1.) Hitting, Man-handling, Shoving, etc.

I know to some people, this is too obvious. But, unfortunately, others don't see it the same way—my sister, for example. Her boyfriend literally pushed her down a flight of stairs, but she defended him, saying it was an accident. If your partner is putting their hands on you in a way that isn't loving or soothing, it's abuse. No one should ever feel unsafe in the presence of their lover, regardless of gender or sexuality. There is no excuse for injuring the person you supposedly love.

2.) Degrading Comments

If your significant other is constantly criticizing the way you look or the way you do things, it's not okay. If you receive comments such as, "You need to lose weight," "Wear some makeup, you need it," or any other remark that hurts your feelings and they deliberately did it, it's abuse. Your partner is supposed to lift you up and make you feel like the best version of yourself you can be. They're also supposed to love you no matter what you look like, or act. It's alright if they say something out of worry for your safety or health, but not in a hurtful way.

3.) Gaslighting

The definition of gaslighting is to manipulate someone into questioning their own sanity. For instance, if you know for a fact your partner is cheating on you (you have proof and everything) and they deny it and tell you that you're going crazy and that you're cheating instead, that's gaslighting. You can also find other warning signs here.

As a victim of gaslighting, I can confirm that as odd as it seems, it's very real. And, at the time, I didn't understand what was happening or that there was even a name for it, like many others out there. It's one of the most common emotional tactics abusers use since it makes getting the upper hand a lot easier.

4.) Ostentatious Apologies

Let's say your lover physically hurts you, then comes back a while later pouring their heart out and brings you gifts and such to "make up" for what they did. This is a strategy used to ensure that no matter how badly they mess up, you'll always still be there since they "made it up." Sometimes, an apology with gifts is truly heartfelt, and they mean it. However, this does not include something that outright harms you such as physical abuse. It's important to know the difference between what's forgivable and what's not.

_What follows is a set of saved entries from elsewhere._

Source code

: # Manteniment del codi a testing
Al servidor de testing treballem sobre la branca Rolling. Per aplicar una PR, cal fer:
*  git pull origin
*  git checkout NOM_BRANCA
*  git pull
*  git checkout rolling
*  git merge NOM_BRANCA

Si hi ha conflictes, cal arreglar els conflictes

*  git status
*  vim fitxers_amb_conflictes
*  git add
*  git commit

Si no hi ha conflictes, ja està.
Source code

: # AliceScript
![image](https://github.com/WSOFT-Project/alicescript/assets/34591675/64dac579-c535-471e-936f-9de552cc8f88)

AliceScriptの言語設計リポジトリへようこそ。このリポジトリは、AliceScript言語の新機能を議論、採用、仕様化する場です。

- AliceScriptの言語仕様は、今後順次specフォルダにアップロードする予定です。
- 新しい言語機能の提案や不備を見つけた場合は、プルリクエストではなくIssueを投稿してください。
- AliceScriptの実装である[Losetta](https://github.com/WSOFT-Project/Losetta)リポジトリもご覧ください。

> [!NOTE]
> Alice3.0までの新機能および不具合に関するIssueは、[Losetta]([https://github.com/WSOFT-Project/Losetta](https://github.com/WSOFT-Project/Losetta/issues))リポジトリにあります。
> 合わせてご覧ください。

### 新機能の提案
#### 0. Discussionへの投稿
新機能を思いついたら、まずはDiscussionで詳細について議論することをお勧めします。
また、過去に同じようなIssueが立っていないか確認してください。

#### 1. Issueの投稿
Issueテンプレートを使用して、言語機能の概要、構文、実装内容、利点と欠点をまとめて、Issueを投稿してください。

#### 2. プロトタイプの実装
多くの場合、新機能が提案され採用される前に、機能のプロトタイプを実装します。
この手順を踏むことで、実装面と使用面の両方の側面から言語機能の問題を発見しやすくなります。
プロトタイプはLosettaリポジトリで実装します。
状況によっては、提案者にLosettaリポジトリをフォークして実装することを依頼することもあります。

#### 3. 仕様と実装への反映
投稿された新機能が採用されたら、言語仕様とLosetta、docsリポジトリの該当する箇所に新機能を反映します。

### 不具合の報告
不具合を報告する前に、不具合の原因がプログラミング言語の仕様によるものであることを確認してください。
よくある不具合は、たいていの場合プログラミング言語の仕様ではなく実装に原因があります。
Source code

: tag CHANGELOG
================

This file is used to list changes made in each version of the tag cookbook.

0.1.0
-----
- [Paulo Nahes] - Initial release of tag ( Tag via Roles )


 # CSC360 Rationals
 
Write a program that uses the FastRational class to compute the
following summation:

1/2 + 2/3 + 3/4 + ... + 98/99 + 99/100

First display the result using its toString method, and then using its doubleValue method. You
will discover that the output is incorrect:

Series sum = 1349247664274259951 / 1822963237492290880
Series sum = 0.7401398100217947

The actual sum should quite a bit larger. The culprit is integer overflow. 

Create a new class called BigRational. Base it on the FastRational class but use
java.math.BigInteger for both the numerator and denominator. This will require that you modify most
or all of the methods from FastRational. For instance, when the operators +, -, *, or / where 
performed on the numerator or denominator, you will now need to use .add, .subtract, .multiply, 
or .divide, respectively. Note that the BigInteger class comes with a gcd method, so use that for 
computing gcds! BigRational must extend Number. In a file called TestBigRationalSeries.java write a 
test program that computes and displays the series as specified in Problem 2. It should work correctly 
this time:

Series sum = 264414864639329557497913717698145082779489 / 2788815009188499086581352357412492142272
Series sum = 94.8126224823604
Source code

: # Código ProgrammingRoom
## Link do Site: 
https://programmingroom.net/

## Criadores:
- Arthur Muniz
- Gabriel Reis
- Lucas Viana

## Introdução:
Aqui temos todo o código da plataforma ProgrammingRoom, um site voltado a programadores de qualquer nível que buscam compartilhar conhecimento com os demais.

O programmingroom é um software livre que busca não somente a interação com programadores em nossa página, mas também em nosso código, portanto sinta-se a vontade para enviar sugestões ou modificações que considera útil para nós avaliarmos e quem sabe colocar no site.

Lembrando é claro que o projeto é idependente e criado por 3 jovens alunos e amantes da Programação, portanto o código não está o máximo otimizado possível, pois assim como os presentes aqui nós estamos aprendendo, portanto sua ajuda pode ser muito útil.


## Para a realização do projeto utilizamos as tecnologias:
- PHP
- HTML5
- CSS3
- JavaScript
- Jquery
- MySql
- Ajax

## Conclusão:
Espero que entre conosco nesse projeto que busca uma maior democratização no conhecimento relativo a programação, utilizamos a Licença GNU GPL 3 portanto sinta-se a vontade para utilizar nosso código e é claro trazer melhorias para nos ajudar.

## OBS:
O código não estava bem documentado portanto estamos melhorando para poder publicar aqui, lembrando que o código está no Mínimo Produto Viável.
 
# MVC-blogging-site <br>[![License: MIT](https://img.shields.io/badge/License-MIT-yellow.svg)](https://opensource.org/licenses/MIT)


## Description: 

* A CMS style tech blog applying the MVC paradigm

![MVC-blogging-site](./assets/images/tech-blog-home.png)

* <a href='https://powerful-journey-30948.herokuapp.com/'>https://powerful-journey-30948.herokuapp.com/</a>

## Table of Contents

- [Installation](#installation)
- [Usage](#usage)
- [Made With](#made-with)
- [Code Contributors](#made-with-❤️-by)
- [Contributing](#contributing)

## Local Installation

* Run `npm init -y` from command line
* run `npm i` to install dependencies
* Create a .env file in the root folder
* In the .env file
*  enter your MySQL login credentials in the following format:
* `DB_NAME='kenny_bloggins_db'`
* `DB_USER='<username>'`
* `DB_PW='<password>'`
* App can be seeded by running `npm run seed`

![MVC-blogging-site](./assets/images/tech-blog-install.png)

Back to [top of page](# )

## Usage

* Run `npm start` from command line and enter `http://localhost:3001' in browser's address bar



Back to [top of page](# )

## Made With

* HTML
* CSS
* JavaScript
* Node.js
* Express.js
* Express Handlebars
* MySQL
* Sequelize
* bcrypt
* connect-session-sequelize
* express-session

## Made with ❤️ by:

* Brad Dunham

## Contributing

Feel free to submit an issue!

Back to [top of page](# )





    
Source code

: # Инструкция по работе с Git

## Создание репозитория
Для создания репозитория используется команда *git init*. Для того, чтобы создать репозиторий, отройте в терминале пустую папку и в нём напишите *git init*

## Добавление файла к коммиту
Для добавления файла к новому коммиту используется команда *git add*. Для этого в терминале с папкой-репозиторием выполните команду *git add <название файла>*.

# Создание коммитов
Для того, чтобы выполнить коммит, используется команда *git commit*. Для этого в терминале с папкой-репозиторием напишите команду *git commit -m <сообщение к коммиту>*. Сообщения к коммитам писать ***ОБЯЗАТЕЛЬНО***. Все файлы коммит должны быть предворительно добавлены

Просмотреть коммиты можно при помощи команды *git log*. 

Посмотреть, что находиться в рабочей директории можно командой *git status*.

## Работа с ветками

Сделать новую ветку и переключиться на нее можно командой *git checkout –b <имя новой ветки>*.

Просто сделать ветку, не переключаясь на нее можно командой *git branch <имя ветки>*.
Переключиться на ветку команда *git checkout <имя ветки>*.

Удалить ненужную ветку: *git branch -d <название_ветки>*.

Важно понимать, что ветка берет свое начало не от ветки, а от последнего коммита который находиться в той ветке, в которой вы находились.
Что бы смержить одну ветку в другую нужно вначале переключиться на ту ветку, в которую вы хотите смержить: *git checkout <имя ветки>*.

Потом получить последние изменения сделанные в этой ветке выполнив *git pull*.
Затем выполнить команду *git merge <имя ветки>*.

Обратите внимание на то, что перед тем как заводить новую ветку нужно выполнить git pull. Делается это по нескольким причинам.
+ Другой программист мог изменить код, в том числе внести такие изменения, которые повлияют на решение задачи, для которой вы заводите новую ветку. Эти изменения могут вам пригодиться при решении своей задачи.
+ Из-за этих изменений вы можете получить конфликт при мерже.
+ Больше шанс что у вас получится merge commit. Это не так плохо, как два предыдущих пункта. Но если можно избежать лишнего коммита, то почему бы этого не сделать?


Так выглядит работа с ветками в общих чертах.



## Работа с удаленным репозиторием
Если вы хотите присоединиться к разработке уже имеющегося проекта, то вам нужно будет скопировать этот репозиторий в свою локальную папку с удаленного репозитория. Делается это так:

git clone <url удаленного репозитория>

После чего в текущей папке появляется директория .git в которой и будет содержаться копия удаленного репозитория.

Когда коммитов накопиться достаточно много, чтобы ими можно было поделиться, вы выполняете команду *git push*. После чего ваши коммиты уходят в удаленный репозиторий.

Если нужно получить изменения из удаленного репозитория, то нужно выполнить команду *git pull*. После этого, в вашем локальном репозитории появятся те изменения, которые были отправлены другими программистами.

5.) No matter how much you give them, they never reciprocate even half of what you've given.

I know you love this person, and you want to give them the whole world. But, if you're actively going out of your way to give them gifts, love, etc., and they don't even say "thank you," then that's blatantly mistreating you. Nothing you can give them is ever going to be enough, because as harsh as it is, they don't care. It doesn't matter what you give or do for them, it will never amount to anything for them. All they want to see is you suffer. And you're better than that.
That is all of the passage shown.